- _What the task requires_
Anywhere the string "HTTP는" shows up in the listing below, copy the line it is in.

:::::

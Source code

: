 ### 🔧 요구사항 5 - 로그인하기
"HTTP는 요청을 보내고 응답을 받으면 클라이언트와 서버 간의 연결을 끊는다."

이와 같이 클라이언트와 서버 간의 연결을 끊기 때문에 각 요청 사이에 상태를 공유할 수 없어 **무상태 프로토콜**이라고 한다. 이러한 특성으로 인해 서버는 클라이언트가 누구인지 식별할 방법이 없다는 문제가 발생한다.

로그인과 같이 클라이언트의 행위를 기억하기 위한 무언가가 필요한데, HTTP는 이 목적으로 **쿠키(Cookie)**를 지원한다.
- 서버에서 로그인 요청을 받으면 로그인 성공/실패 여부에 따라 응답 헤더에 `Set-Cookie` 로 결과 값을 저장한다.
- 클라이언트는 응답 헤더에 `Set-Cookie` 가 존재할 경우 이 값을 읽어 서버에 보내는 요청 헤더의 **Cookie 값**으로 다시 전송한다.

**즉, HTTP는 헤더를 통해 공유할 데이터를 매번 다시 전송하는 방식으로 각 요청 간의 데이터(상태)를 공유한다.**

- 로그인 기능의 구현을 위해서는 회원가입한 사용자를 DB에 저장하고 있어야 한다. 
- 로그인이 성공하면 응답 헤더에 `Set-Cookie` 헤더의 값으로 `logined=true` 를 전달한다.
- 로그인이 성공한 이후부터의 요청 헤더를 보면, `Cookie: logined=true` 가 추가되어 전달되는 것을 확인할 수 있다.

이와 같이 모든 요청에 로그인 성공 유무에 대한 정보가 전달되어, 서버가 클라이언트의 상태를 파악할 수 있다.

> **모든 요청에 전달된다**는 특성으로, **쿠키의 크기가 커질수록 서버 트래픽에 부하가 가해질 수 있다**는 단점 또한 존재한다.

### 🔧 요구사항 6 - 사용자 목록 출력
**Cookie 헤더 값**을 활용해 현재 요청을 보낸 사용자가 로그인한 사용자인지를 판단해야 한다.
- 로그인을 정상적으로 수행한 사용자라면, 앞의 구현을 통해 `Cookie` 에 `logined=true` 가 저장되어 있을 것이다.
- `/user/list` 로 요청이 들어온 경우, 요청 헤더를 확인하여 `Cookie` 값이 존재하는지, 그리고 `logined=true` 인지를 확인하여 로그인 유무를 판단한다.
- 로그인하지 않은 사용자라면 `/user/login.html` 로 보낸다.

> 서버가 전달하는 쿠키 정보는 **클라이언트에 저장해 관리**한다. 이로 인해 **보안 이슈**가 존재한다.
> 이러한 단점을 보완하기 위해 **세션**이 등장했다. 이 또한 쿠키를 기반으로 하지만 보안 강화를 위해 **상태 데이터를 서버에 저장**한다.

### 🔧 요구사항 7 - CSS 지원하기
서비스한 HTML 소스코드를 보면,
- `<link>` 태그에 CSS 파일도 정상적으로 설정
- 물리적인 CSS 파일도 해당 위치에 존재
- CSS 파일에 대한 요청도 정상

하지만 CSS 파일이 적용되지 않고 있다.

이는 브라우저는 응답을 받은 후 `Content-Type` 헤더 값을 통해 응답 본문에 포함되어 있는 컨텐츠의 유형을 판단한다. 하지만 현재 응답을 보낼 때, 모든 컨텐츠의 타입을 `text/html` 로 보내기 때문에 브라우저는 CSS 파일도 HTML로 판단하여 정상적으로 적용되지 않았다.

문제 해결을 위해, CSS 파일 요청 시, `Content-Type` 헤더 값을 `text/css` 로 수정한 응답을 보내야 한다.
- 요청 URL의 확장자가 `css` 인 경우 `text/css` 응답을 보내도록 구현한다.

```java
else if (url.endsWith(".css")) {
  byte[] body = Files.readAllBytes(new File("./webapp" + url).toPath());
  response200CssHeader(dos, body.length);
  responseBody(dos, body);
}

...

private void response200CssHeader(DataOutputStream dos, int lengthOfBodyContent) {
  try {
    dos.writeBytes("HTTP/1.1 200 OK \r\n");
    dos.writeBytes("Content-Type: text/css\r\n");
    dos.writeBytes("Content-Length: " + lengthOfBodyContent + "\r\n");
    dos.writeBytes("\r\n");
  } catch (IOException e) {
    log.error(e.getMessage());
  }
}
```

:::::

- _Expected answer_
"HTTP는 요청을 보내고 응답을 받으면 클라이언트와 서버 간의 연결을 끊는다."
로그인과 같이 클라이언트의 행위를 기억하기 위한 무언가가 필요한데, HTTP는 이 목적으로 **쿠키(Cookie)**를 지원한다.
**즉, HTTP는 헤더를 통해 공유할 데이터를 매번 다시 전송하는 방식으로 각 요청 간의 데이터(상태)를 공유한다.**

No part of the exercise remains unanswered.